There have been a series of protests involving residents desperate to return to their normal lives.
Some say the government could ease their plight by opening sluice and flood gates to allow more water into the San Seab canal.
Bangkok has been threatened by run-off waters from northern provinces, coinciding with the arrival of high tides.
With many of Bangkok’s poor outlying areas affected, those affected accuse the government of doing more to save the inner commercial business district of the city.
The rise in tensions illustrate the anger in some neighbourhoods that have been sacrificed to keep Bangkok’s centre dry. But the cost of doing so, for now, has created a rift in the heart of the city.
Thailand’s heavy monsoon floods have killed nearly 400 people since July and latest forecasts suggest there will be no improvement for months.
Thailand’s flood costs
Flooding has been hammering Thailand’s economy since July. Bangkok estimates the floods will reduce the country’s income by one percent of GDP. This year was projected to see 3.7 percent growth, but that has been revised to 2.0 percent.
Thailand’s automotive sector is Asia’s busiest, producing and exporting, including parts which are normally sent to Japan and the US. The floods have disrupted this.
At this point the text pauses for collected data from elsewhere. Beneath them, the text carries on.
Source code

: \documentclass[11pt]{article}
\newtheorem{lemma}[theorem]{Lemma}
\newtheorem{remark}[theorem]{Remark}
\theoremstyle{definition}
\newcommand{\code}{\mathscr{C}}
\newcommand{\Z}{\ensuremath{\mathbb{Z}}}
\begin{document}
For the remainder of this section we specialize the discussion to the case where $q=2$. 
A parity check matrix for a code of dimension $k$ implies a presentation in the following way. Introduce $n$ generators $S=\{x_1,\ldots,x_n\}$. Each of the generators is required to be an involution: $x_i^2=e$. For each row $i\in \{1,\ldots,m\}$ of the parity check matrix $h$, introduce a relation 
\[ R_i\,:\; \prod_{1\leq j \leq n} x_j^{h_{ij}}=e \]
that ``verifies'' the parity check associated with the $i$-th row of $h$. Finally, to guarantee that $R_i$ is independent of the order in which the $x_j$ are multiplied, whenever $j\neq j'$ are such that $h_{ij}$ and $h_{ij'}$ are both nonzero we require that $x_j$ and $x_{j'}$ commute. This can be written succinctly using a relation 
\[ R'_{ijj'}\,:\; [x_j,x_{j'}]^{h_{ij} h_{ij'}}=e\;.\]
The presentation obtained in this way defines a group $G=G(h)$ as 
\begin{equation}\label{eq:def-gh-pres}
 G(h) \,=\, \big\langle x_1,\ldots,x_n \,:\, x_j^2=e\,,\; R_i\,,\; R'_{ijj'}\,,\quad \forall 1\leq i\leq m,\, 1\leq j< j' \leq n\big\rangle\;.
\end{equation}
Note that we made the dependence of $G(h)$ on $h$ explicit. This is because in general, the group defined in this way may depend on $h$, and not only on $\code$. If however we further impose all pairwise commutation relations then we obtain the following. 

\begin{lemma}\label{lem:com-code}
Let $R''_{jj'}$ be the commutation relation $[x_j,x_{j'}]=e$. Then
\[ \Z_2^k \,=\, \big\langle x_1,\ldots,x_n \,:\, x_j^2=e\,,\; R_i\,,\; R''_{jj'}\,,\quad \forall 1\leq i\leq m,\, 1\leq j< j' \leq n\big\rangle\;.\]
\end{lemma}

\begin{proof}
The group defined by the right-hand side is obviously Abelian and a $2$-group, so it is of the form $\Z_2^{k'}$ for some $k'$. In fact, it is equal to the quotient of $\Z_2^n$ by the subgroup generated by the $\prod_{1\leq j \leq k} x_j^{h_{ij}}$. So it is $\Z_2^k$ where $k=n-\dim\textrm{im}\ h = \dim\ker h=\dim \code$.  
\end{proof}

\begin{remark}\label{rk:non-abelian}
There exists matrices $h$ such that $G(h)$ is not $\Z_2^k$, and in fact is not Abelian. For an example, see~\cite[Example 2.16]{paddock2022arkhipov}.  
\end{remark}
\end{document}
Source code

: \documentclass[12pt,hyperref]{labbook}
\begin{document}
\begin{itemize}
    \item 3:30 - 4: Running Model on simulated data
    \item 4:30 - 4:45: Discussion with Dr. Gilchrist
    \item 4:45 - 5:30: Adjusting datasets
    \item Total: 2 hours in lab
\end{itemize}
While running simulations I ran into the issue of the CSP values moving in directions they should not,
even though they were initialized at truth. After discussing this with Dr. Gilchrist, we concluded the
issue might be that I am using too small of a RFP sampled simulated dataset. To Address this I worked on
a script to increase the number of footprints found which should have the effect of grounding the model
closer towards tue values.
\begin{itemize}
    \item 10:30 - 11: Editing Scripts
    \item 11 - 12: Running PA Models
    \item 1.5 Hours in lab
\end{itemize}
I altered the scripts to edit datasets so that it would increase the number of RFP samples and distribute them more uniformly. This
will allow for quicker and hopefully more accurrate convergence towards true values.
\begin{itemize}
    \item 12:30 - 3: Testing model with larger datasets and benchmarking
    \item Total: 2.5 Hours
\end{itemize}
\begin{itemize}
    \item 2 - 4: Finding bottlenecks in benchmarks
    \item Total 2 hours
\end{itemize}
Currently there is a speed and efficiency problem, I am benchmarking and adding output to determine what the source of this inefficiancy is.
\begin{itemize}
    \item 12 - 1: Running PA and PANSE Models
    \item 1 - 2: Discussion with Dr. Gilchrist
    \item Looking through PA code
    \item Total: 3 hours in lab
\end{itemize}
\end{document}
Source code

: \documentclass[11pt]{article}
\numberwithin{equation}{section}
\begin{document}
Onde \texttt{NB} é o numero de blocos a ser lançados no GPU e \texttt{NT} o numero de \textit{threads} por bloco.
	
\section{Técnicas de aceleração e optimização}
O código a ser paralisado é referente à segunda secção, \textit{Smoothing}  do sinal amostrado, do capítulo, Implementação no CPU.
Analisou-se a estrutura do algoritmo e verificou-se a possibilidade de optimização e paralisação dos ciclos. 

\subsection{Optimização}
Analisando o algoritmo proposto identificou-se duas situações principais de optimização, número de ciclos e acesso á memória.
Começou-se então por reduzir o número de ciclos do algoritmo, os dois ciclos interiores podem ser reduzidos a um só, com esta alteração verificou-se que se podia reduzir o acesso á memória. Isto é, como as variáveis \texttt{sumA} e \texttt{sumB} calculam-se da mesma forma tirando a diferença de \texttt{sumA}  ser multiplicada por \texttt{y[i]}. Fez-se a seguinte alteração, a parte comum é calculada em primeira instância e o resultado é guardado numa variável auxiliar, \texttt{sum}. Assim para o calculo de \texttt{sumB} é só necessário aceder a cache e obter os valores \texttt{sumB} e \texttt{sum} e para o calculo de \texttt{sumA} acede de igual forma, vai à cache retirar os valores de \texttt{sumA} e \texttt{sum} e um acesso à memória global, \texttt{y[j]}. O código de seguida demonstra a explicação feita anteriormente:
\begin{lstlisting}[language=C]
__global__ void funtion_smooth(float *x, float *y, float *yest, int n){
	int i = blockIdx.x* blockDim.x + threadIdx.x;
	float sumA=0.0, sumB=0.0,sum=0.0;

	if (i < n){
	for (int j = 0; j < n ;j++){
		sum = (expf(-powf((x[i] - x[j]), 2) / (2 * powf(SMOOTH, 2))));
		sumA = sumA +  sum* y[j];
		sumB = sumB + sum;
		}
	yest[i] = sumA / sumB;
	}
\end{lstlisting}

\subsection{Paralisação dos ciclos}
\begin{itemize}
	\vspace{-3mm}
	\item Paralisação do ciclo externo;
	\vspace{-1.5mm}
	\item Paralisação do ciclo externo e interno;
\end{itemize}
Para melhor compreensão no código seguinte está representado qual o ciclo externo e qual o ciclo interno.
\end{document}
Some 10,000 factories have had to close, suspending well over 500,000 jobs.
Lin Hong, Senior consultant with Bangkok Bank, said: “With flooding damage to five major industrial parks north of Bangkok we are seeing predictions of as much as ten billion euros of losses.”
Exports represent some 60 percent of Thailand’s income. In the fourth quarter they are projected to fall by around 13 percent, which will probably be felt well into next year, according to industry analysts.
Lin Hong added: “Thai exports will be affected badly in 2012, notably for cars and electronic components.”
Thailand is also among the world’s foremost exporters of rice, if not the first, but now more than a million and a half hectares of paddies are swamped.
The Bangkok government has announced a 30 percent shortfall in projected rice exports for next year.
According to Lin Hong: “Nothing can be grown in Thailand’s rice fields for at least two crop seasons. Thailand has abundant resources and goods production but after the flooding we are considering importing from Malaysia.”
Tourism is the third pillar of the Thai economy which has been battered by flooding. It represents six percent of Thai GDP. Floods have cost it as many as one million tourist visitors this year.